有感于后方粮食弹药的补充不足。敦贺防线总司令木越安纲不仅消减了各部队弹药的配给,还将原来的一日三餐一稀两稠改为两稀一稠,其他诸如肉食蛋类等营养补给更是一减再减,如果不是害怕军队战斗力下滑的厉害。他甚至有可能让士兵们一日三餐都喝稀的。
执政政府与维新政府的战争已使超过三十万士兵的伤亡,随着两边战火的不断增加,越来越多的士兵出现了严重的精神健康问题。更有甚者因为自身伤亡过大出现大量患上死亡恐惧症的病例,军队的战斗力已经出现了超乎预料的下降。
在执政政府军队突破维新政府军沿河横向战壕的第三天。其军队在付出大量伤亡后再次突破纵横交错的纵向交通壕,兵锋直指维新政府军队原来与执政政府军队对峙的战线。
其实。
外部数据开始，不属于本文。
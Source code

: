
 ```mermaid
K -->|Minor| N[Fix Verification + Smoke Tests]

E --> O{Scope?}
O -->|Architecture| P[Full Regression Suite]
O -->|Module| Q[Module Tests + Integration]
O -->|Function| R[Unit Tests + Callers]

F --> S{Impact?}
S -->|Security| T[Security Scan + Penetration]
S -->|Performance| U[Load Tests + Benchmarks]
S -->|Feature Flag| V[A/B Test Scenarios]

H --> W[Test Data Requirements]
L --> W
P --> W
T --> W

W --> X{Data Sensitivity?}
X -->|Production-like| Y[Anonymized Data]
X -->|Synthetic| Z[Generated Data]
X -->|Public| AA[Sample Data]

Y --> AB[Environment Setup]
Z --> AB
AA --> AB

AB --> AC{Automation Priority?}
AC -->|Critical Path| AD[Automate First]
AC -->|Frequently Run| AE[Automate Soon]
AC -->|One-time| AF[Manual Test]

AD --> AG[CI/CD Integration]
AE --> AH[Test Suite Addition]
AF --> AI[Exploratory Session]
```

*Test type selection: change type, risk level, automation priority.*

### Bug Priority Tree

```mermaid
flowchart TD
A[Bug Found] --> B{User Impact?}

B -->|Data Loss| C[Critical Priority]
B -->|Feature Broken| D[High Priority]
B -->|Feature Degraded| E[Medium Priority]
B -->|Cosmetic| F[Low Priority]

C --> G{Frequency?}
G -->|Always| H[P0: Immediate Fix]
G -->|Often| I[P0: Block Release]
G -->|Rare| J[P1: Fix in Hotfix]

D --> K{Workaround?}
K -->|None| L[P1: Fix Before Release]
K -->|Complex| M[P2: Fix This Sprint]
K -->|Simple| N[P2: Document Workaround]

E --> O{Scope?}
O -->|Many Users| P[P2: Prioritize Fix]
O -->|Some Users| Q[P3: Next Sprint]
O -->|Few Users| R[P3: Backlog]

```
按照木越安纲原来的设计,沿河横向战壕和纵横交错的纵向战壕只是进攻的前沿阵地,只是因为事态的变化才导致了进攻方和防守方的交换,并不需要承担太多的防守作用,真正的防御战线依然还是未被执政政府军突破的原有防线。
面对己方军队在前线防线的败退,木越安纲并没有出现太多的慌张,早在三天前他就布置好了新的防御作战部署,完全有信心凭借当前的防线将执政政府军队阻挡在“国门”之外。
然而,木越安纲只是考虑到了军事实力和兵力部署,却忘记了战争的真正参与者是活生生的人类,忘记了足以改变战争状态的人类情感因素,当然这也有可能是以往的军国主义思想洗脑武断的将士兵当成了仅供战争需要的机器。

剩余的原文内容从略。